• **Directions for this task**
Output every entry below exactly, without its pictures.

• **Input records**

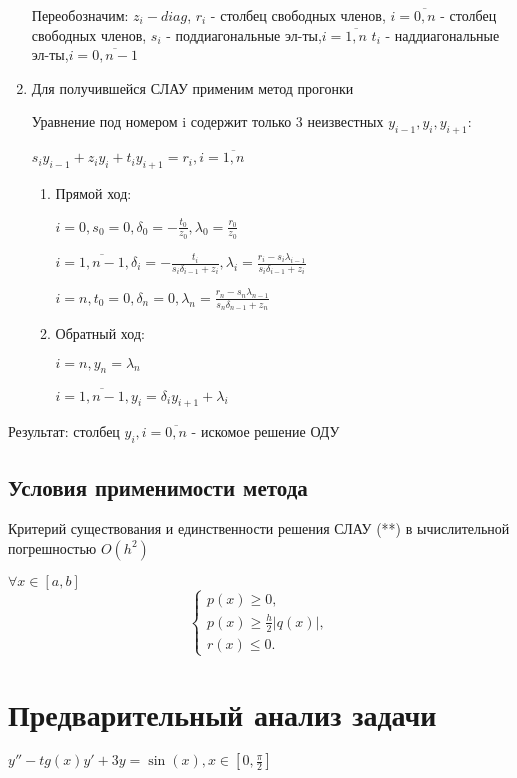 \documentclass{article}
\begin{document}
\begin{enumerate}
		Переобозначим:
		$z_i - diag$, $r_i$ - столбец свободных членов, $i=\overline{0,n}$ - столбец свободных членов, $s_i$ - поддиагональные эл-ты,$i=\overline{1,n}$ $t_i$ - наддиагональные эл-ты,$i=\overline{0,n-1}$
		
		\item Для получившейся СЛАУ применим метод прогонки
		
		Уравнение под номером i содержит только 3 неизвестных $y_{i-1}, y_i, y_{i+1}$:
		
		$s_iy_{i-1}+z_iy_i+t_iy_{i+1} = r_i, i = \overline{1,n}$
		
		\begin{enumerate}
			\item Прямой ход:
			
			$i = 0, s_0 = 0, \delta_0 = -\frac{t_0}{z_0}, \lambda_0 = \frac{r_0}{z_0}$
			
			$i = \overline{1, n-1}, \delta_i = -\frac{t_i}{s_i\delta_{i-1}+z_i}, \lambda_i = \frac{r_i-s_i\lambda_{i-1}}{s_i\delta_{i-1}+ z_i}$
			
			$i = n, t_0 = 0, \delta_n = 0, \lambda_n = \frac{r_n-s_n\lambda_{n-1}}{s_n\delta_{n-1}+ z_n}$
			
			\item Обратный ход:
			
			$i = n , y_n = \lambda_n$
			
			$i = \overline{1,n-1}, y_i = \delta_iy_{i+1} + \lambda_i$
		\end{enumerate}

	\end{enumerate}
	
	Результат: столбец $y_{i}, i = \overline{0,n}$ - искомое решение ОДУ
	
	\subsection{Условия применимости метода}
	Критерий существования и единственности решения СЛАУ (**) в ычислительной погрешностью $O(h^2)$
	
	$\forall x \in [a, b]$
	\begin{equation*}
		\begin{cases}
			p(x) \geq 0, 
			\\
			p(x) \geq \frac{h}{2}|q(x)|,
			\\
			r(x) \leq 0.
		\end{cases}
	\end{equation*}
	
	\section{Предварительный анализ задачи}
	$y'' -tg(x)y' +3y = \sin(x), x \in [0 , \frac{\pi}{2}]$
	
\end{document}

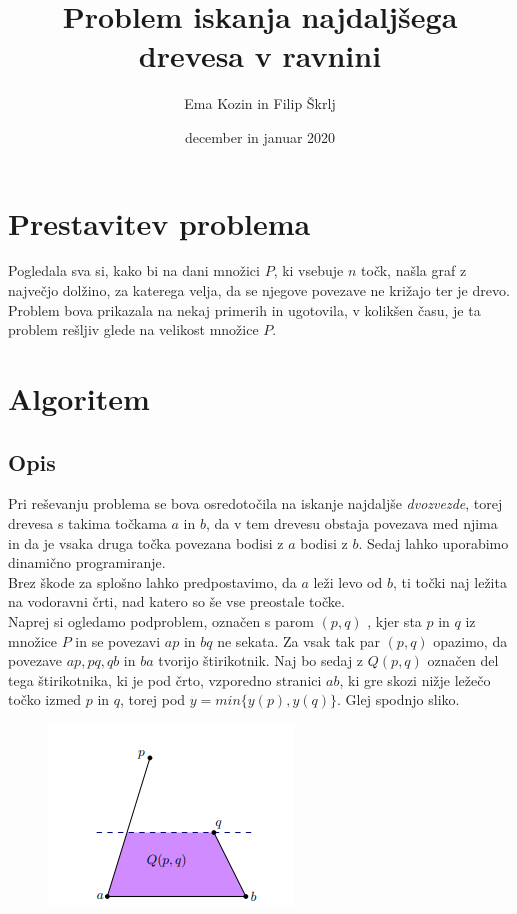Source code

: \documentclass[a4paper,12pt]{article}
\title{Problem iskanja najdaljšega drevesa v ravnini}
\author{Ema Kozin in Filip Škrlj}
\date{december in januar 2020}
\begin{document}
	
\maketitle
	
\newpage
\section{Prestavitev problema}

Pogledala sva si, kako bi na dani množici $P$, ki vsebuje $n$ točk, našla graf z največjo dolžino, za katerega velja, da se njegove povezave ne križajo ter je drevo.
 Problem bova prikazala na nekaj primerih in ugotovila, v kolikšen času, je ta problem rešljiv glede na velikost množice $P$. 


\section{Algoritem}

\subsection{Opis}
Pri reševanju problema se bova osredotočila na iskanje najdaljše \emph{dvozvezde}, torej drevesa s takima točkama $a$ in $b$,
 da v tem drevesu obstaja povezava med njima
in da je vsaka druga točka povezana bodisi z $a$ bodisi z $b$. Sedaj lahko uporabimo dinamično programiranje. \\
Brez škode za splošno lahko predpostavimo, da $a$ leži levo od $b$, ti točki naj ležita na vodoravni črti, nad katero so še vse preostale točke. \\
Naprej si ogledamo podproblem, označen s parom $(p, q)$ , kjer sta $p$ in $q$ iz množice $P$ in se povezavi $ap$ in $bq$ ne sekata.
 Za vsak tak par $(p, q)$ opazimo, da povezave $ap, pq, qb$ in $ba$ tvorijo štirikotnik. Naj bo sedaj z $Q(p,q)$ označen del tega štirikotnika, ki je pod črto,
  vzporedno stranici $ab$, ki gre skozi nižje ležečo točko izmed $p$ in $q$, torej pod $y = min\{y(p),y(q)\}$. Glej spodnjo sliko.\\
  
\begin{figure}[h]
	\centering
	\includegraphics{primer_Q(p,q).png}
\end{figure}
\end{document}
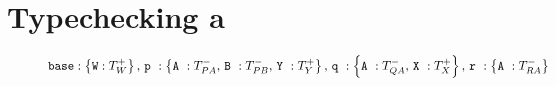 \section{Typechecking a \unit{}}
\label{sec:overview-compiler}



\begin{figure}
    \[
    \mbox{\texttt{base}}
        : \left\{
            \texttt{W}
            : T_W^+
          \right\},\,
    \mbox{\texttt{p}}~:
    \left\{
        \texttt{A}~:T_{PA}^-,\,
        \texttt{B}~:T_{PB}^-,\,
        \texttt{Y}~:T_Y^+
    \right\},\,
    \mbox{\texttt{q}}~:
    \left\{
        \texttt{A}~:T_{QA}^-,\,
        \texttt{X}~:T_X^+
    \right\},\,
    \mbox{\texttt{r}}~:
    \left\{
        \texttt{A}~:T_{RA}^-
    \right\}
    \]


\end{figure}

• **Written solution**
 \documentclass{article}
\begin{document}
\begin{enumerate}
		Переобозначим:
		$z_i - diag$, $r_i$ - столбец свободных членов, $i=\overline{0,n}$ - столбец свободных членов, $s_i$ - поддиагональные эл-ты,$i=\overline{1,n}$ $t_i$ - наддиагональные эл-ты,$i=\overline{0,n-1}$
		
		\item Для получившейся СЛАУ применим метод прогонки
		
		Уравнение под номером i содержит только 3 неизвестных $y_{i-1}, y_i, y_{i+1}$:
		
		$s_iy_{i-1}+z_iy_i+t_iy_{i+1} = r_i, i = \overline{1,n}$
		
		\begin{enumerate}
			\item Прямой ход:
			
			$i = 0, s_0 = 0, \delta_0 = -\frac{t_0}{z_0}, \lambda_0 = \frac{r_0}{z_0}$
			
			$i = \overline{1, n-1}, \delta_i = -\frac{t_i}{s_i\delta_{i-1}+z_i}, \lambda_i = \frac{r_i-s_i\lambda_{i-1}}{s_i\delta_{i-1}+ z_i}$
			
			$i = n, t_0 = 0, \delta_n = 0, \lambda_n = \frac{r_n-s_n\lambda_{n-1}}{s_n\delta_{n-1}+ z_n}$
			
			\item Обратный ход:
			
			$i = n , y_n = \lambda_n$
			
			$i = \overline{1,n-1}, y_i = \delta_iy_{i+1} + \lambda_i$
		\end{enumerate}

	\end{enumerate}
	
	Результат: столбец $y_{i}, i = \overline{0,n}$ - искомое решение ОДУ
	
	\subsection{Условия применимости метода}
	Критерий существования и единственности решения СЛАУ (**) в ычислительной погрешностью $O(h^2)$
	
	$\forall x \in [a, b]$
	\begin{equation*}
		\begin{cases}
			p(x) \geq 0, 
			\\
			p(x) \geq \frac{h}{2}|q(x)|,
			\\
			r(x) \leq 0.
		\end{cases}
	\end{equation*}
	
	\section{Предварительный анализ задачи}
	$y'' -tg(x)y' +3y = \sin(x), x \in [0 , \frac{\pi}{2}]$
	
\end{document}

Source code

: \documentclass[a4paper,12pt]{article}
\title{Problem iskanja najdaljšega drevesa v ravnini}
\author{Ema Kozin in Filip Škrlj}
\date{december in januar 2020}
\begin{document}
	
\maketitle
	
\newpage
\section{Prestavitev problema}

Pogledala sva si, kako bi na dani množici $P$, ki vsebuje $n$ točk, našla graf z največjo dolžino, za katerega velja, da se njegove povezave ne križajo ter je drevo.
 Problem bova prikazala na nekaj primerih in ugotovila, v kolikšen času, je ta problem rešljiv glede na velikost množice $P$. 


\section{Algoritem}

\subsection{Opis}
Pri reševanju problema se bova osredotočila na iskanje najdaljše \emph{dvozvezde}, torej drevesa s takima točkama $a$ in $b$,
 da v tem drevesu obstaja povezava med njima
in da je vsaka druga točka povezana bodisi z $a$ bodisi z $b$. Sedaj lahko uporabimo dinamično programiranje. \\
Brez škode za splošno lahko predpostavimo, da $a$ leži levo od $b$, ti točki naj ležita na vodoravni črti, nad katero so še vse preostale točke. \\
Naprej si ogledamo podproblem, označen s parom $(p, q)$ , kjer sta $p$ in $q$ iz množice $P$ in se povezavi $ap$ in $bq$ ne sekata.
 Za vsak tak par $(p, q)$ opazimo, da povezave $ap, pq, qb$ in $ba$ tvorijo štirikotnik. Naj bo sedaj z $Q(p,q)$ označen del tega štirikotnika, ki je pod črto,
  vzporedno stranici $ab$, ki gre skozi nižje ležečo točko izmed $p$ in $q$, torej pod $y = min\{y(p),y(q)\}$. Glej spodnjo sliko.\\
  
\begin{figure}[h]
	\centering
	\includegraphics{primer_Q(p,q).png}
\end{figure}
\end{document}
 \section{Typechecking a \unit{}}
\label{sec:overview-compiler}



\begin{figure}
    \[
    \mbox{\texttt{base}}
        : \left\{
            \texttt{W}
            : T_W^+
          \right\},\,
    \mbox{\texttt{p}}~:
    \left\{
        \texttt{A}~:T_{PA}^-,\,
        \texttt{B}~:T_{PB}^-,\,
        \texttt{Y}~:T_Y^+
    \right\},\,
    \mbox{\texttt{q}}~:
    \left\{
        \texttt{A}~:T_{QA}^-,\,
        \texttt{X}~:T_X^+
    \right\},\,
    \mbox{\texttt{r}}~:
    \left\{
        \texttt{A}~:T_{RA}^-
    \right\}
    \]


\end{figure}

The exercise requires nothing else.